A la luz de las velas
Durante la Colonia predominó en la Capitanía General de Chile una valoración social adversa a la cultura ilustrada y al libro. La gran mayoría de los españoles que llegaron a colonizar estas tierras eran analfabetos, militares y aventureros, por lo que leer era una práctica exclusiva de unos cuantos sacerdotes e intelectuales peninsulares.
Los pocos colegios que se instalaron en Chile desde fines del siglo XVI eran exclusivamente de origen religioso y contaban con pequeñas bibliotecas, en su mayoría de obras escolásticas y católicas. Sólo los niños, no las niñas, podían asistir a éstas y aprender, muy superficialmente, a leer, escribir, sumar y restar. Se aspiraba a que los alumnos, en un corto plazo, se convirtieran no en intelectuales o pensadores, sino en militares o sacerdotes y contribuyeran a la principal misión de la corona en Chile: instruir a las personas en la fe y colonizar tierras.

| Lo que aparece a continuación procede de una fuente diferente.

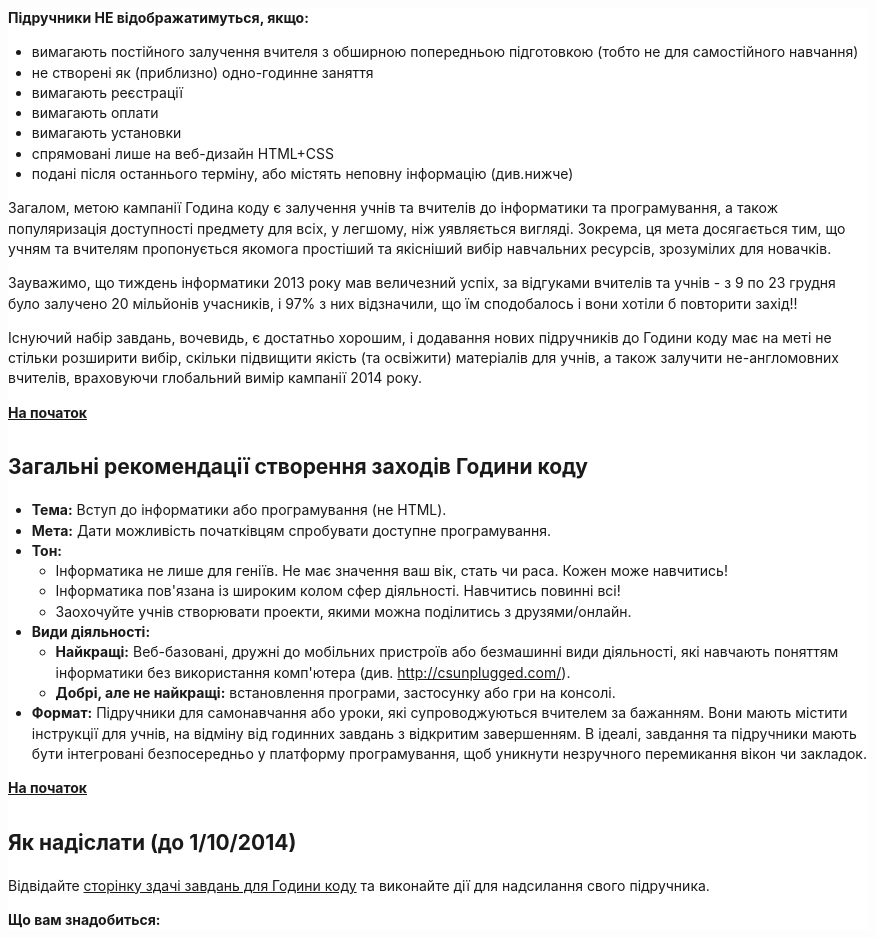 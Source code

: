 **Підручники НЕ відображатимуться, якщо:**

  * вимагають постійного залучення вчителя з обширною попередньою підготовкою (тобто не для самостійного навчання)
  * не створені як (приблизно) одно-годинне заняття
  * вимагають реєстрації 
  * вимагають оплати
  * вимагають установки
  * спрямовані лише на веб-дизайн HTML+CSS
  * подані після останнього терміну, або містять неповну інформацію (див.нижче)

Загалом, метою кампанії Година коду є залучення учнів та вчителів до інформатики та програмування, а також популяризація доступності предмету для всіх, у легшому, ніж уявляється вигляді. Зокрема, ця мета досягається тим, що учням та вчителям пропонується якомога простіший та якісніший вибір навчальних ресурсів, зрозумілих для новачків.

Зауважимо, що тиждень інформатики 2013 року мав величезний успіх, за відгуками вчителів та учнів - з 9 по 23 грудня було залучено 20 мільйонів учасників, і 97% з них відзначили, що їм сподобалось і вони хотіли б повторити захід!!

Існуючий набір завдань, вочевидь, є достатньо хорошим, і додавання нових підручників до Години коду має на меті не стільки розширити вибір, скільки підвищити якість (та освіжити) матеріалів для учнів, а також залучити не-англомовних вчителів, враховуючи глобальний вимір кампанії 2014 року.

[**На початок**](#top)

<a id="guidelines"></a>

## Загальні рекомендації створення заходів Години коду

  * **Тема:** Вступ до інформатики або програмування (не HTML).
  * **Мета:** Дати можливість початківцям спробувати доступне програмування.
  * **Тон:** 
      * Інформатика не лише для геніїв. Не має значення ваш вік, стать чи раса. Кожен може навчитись!
      * Інформатика пов'язана із широким колом сфер діяльності. Навчитись повинні всі!
      * Заохочуйте учнів створювати проекти, якими можна поділитись з друзями/онлайн.
  * **Види діяльності:** 
      * **Найкращі:** Веб-базовані, дружні до мобільних пристроїв або безмашинні види діяльності, які навчають поняттям інформатики без використання комп'ютера (див. <http://csunplugged.com/>). 
      * **Добрі, але не найкращі:** встановлення програми, застосунку або гри на консолі.
  * **Формат:** Підручники для самонавчання або уроки, які супроводжуються вчителем за бажанням. Вони мають містити інструкції для учнів, на відміну від годинних завдань з відкритим завершенням. В ідеалі, завдання та підручники мають бути інтегровані безпосередньо у платформу програмування, щоб уникнути незручного перемикання вікон чи закладок.

[**На початок**](#top)

<a id="submit"></a>

## Як надіслати (до 1/10/2014)

Відвідайте [сторінку здачі завдань для Години коду](https://docs.google.com/a/code.org/forms/d/16FZ2a24YsZzhoCiThzUf1DI7nkuYG5sJURMEPd3wDvU/viewform) та виконайте дії для надсилання свого підручника.

**Що вам знадобиться:**
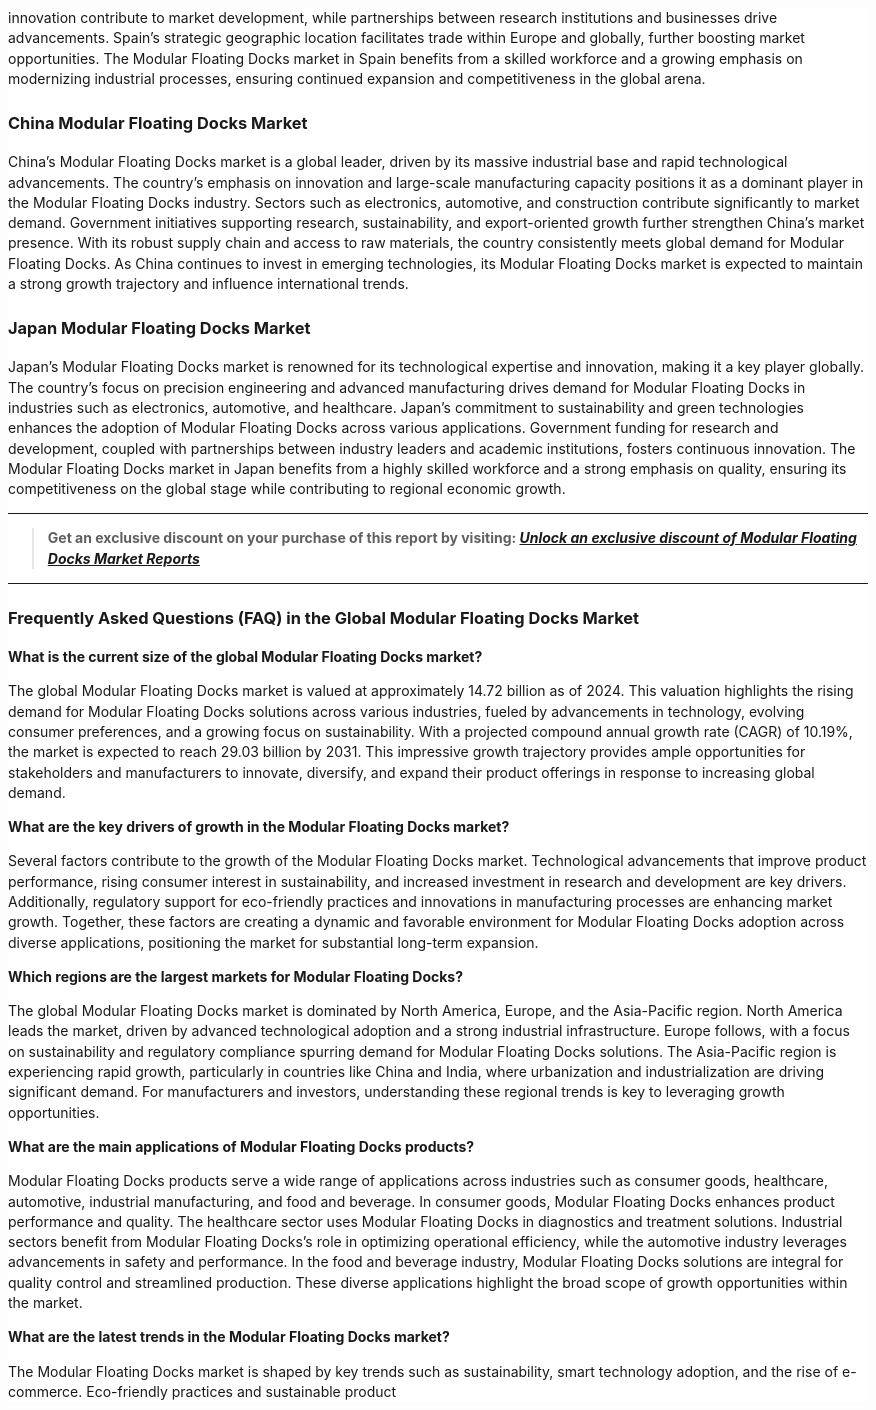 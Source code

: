 innovation contribute to market development, while partnerships between research institutions and businesses drive advancements. Spain&rsquo;s strategic geographic location facilitates trade within Europe and globally, further boosting market opportunities. The Modular Floating Docks market in Spain benefits from a skilled workforce and a growing emphasis on modernizing industrial processes, ensuring continued expansion and competitiveness in the global arena.</p><h3>China Modular Floating Docks Market</h3><p>China&rsquo;s Modular Floating Docks market is a global leader, driven by its massive industrial base and rapid technological advancements. The country&rsquo;s emphasis on innovation and large-scale manufacturing capacity positions it as a dominant player in the Modular Floating Docks industry. Sectors such as electronics, automotive, and construction contribute significantly to market demand. Government initiatives supporting research, sustainability, and export-oriented growth further strengthen China&rsquo;s market presence. With its robust supply chain and access to raw materials, the country consistently meets global demand for Modular Floating Docks. As China continues to invest in emerging technologies, its Modular Floating Docks market is expected to maintain a strong growth trajectory and influence international trends.</p><h3>Japan Modular Floating Docks Market</h3><p>Japan&rsquo;s Modular Floating Docks market is renowned for its technological expertise and innovation, making it a key player globally. The country&rsquo;s focus on precision engineering and advanced manufacturing drives demand for Modular Floating Docks in industries such as electronics, automotive, and healthcare. Japan&rsquo;s commitment to sustainability and green technologies enhances the adoption of Modular Floating Docks across various applications. Government funding for research and development, coupled with partnerships between industry leaders and academic institutions, fosters continuous innovation. The Modular Floating Docks market in Japan benefits from a highly skilled workforce and a strong emphasis on quality, ensuring its competitiveness on the global stage while contributing to regional economic growth.</p><hr /><blockquote><p><strong>Get an exclusive discount on your purchase of this report by visiting: <em><a href="://marketresearchpulse.com/ask-for-discount/75080?utm_source=Github&amp;utm_medium=091">Unlock an exclusive discount of Modular Floating Docks Market Reports</a></em>&nbsp;</strong></p></blockquote><hr /><h3>Frequently Asked Questions (FAQ) in the Global Modular Floating Docks Market</h3><p><strong>What is the current size of the global Modular Floating Docks market?</strong></p><p>The global Modular Floating Docks market is valued at approximately 14.72 billion as of 2024. This valuation highlights the rising demand for Modular Floating Docks solutions across various industries, fueled by advancements in technology, evolving consumer preferences, and a growing focus on sustainability. With a projected compound annual growth rate (CAGR) of 10.19%, the market is expected to reach 29.03 billion by 2031. This impressive growth trajectory provides ample opportunities for stakeholders and manufacturers to innovate, diversify, and expand their product offerings in response to increasing global demand.</p><p><strong>What are the key drivers of growth in the Modular Floating Docks market?</strong></p><p>Several factors contribute to the growth of the Modular Floating Docks market. Technological advancements that improve product performance, rising consumer interest in sustainability, and increased investment in research and development are key drivers. Additionally, regulatory support for eco-friendly practices and innovations in manufacturing processes are enhancing market growth. Together, these factors are creating a dynamic and favorable environment for Modular Floating Docks adoption across diverse applications, positioning the market for substantial long-term expansion.</p><p><strong>Which regions are the largest markets for Modular Floating Docks?</strong></p><p>The global Modular Floating Docks market is dominated by North America, Europe, and the Asia-Pacific region. North America leads the market, driven by advanced technological adoption and a strong industrial infrastructure. Europe follows, with a focus on sustainability and regulatory compliance spurring demand for Modular Floating Docks solutions. The Asia-Pacific region is experiencing rapid growth, particularly in countries like China and India, where urbanization and industrialization are driving significant demand. For manufacturers and investors, understanding these regional trends is key to leveraging growth opportunities.</p><p><strong>What are the main applications of Modular Floating Docks products?</strong></p><p>Modular Floating Docks products serve a wide range of applications across industries such as consumer goods, healthcare, automotive, industrial manufacturing, and food and beverage. In consumer goods, Modular Floating Docks enhances product performance and quality. The healthcare sector uses Modular Floating Docks in diagnostics and treatment solutions. Industrial sectors benefit from Modular Floating Docks&rsquo;s role in optimizing operational efficiency, while the automotive industry leverages advancements in safety and performance. In the food and beverage industry, Modular Floating Docks solutions are integral for quality control and streamlined production. These diverse applications highlight the broad scope of growth opportunities within the market.</p><p><strong>What are the latest trends in the Modular Floating Docks market?</strong></p><p>The Modular Floating Docks market is shaped by key trends such as sustainability, smart technology adoption, and the rise of e-commerce. Eco-friendly practices and sustainable product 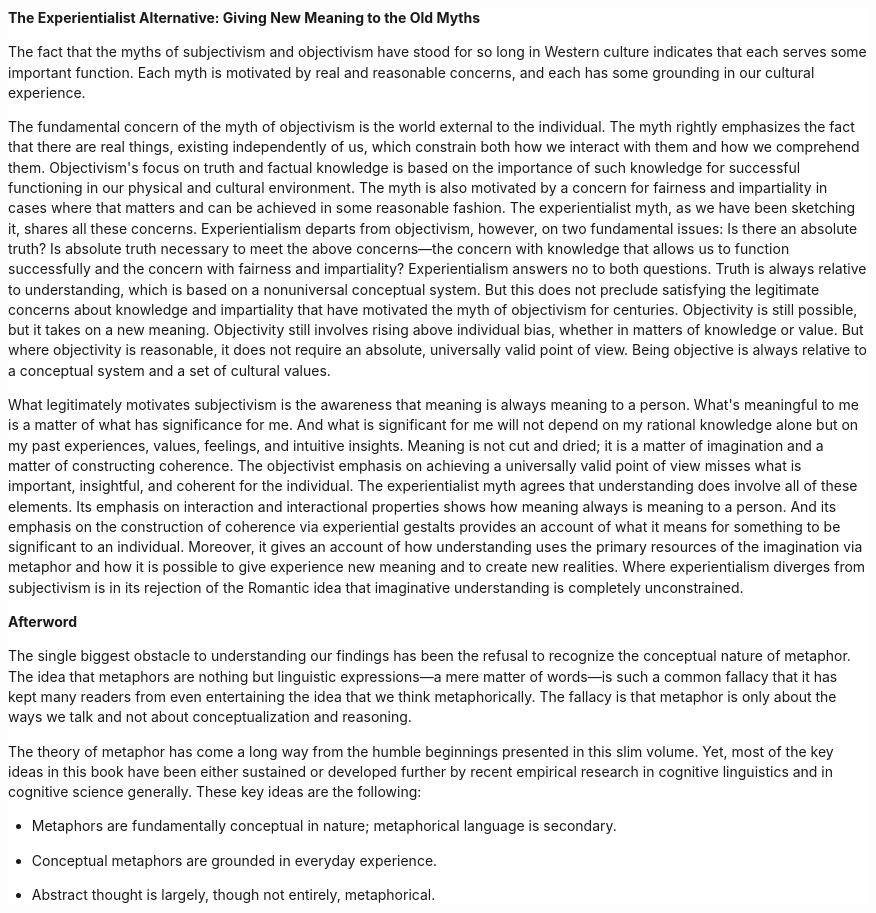 **The Experientialist Alternative: Giving New Meaning to the Old Myths**

The fact that the myths of subjectivism and objectivism have stood for so long in Western culture indicates that each serves some important function. Each myth is motivated by real and reasonable concerns, and each has some grounding in our cultural experience.

The fundamental concern of the myth of objectivism is the world external to the individual. The myth rightly emphasizes the fact that there are real things, existing independently of us, which constrain both how we interact with them and how we comprehend them. Objectivism's focus on truth and factual knowledge is based on the importance of such knowledge for successful functioning in our physical and cultural environment. The myth is also motivated by a concern for fairness and impartiality in cases where that matters and can be achieved in some reasonable fashion. The experientialist myth, as we have been sketching it, shares all these concerns. Experientialism departs from objectivism, however, on two fundamental issues: Is there an absolute truth? Is absolute truth necessary to meet the above concerns—the concern with knowledge that allows us to function successfully and the concern with fairness and impartiality? Experientialism answers no to both questions. Truth is always relative to understanding, which is based on a nonuniversal conceptual system. But this does not preclude satisfying the legitimate concerns about knowledge and impartiality that have motivated the myth of objectivism for centuries. Objectivity is still possible, but it takes on a new meaning. Objectivity still involves rising above individual bias, whether in matters of knowledge or value. But where objectivity is reasonable, it does not require an absolute, universally valid point of view. Being objective is always relative to a conceptual system and a set of cultural values.

What legitimately motivates subjectivism is the awareness that meaning is always meaning to a person. What's meaningful to me is a matter of what has significance for me. And what is significant for me will not depend on my rational knowledge alone but on my past experiences, values, feelings, and intuitive insights. Meaning is not cut and dried; it is a matter of imagination and a matter of constructing coherence. The objectivist emphasis on achieving a universally valid point of view misses what is important, insightful, and coherent for the individual. The experientialist myth agrees that understanding does involve all of these elements. Its emphasis on interaction and interactional properties shows how meaning always is meaning to a person. And its emphasis on the construction of coherence via experiential gestalts provides an account of what it means for something to be significant to an individual. Moreover, it gives an account of how understanding uses the primary resources of the imagination via metaphor and how it is possible to give experience new meaning and to create new realities. Where experientialism diverges from subjectivism is in its rejection of the Romantic idea that imaginative understanding is completely unconstrained.

**Afterword**

The single biggest obstacle to understanding our findings has been the refusal to recognize the conceptual nature of metaphor. The idea that metaphors are nothing but linguistic expressions—a mere matter of words—is such a common fallacy that it has kept many readers from even entertaining the idea that we think metaphorically. The fallacy is that metaphor is only about the ways we talk and not about conceptualization and reasoning.

The theory of metaphor has come a long way from the humble beginnings presented in this slim volume. Yet, most of the key ideas in this book have been either sustained or developed further by recent empirical research in cognitive linguistics and in cognitive science generally. These key ideas are the following:

- Metaphors are fundamentally conceptual in nature; metaphorical language is secondary.

- Conceptual metaphors are grounded in everyday experience.

- Abstract thought is largely, though not entirely, metaphorical.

Debido a la omnipresente censura que aplicaba la Inquisición, no se conocían letras europeas que no trataran sobre temas religiosos. Esto, sumado al alto precio de los libros y la larga espera por su llegada (tardaban meses en arribar desde España, si es que no eran confiscados por la Inquisición antes), hizo que muy pocos se dedicaran a la lectura, entendida principalmente como una acumulación de conocimientos asistemáticos.
Este negativo escenario, sin embargo, no impidió que personas como el obispo Manuel de Alday y Aspee lograra juntar 2.058 volúmenes o que José Valeriano de Ahumada acumulara cerca de 1.449 libros en su biblioteca privada.
Entre las pocas obras permitidas por las autoridades civiles y eclesiásticas estaban El Catecimo del Padre Gerómino de Ripalda, El niño instruido en la Divina Palabra de Fray Manuel de San José, La guía de pecadores de Fray Luis de Granada y La curiosa filosofía del Padre Nuremberg, entre otras.
La prohibición para la circulación de libros de materias profanas y fabulosas terminó por impedir el desarrollo criollo de géneros como el teatro o la novela. Aún así, cronistas como Diego de Rosales, el Abate Molina y Alonso de Ovalle; y poetas como Pedro de Oña, Alonso de Ercilla y Zúñiga y Pancho Millaleubu - quien con su poema "La Tucapelina" dio por iniciada la poesía satírica en Chile en 1783 - lograron inspirarse en estas alejadas latitudes.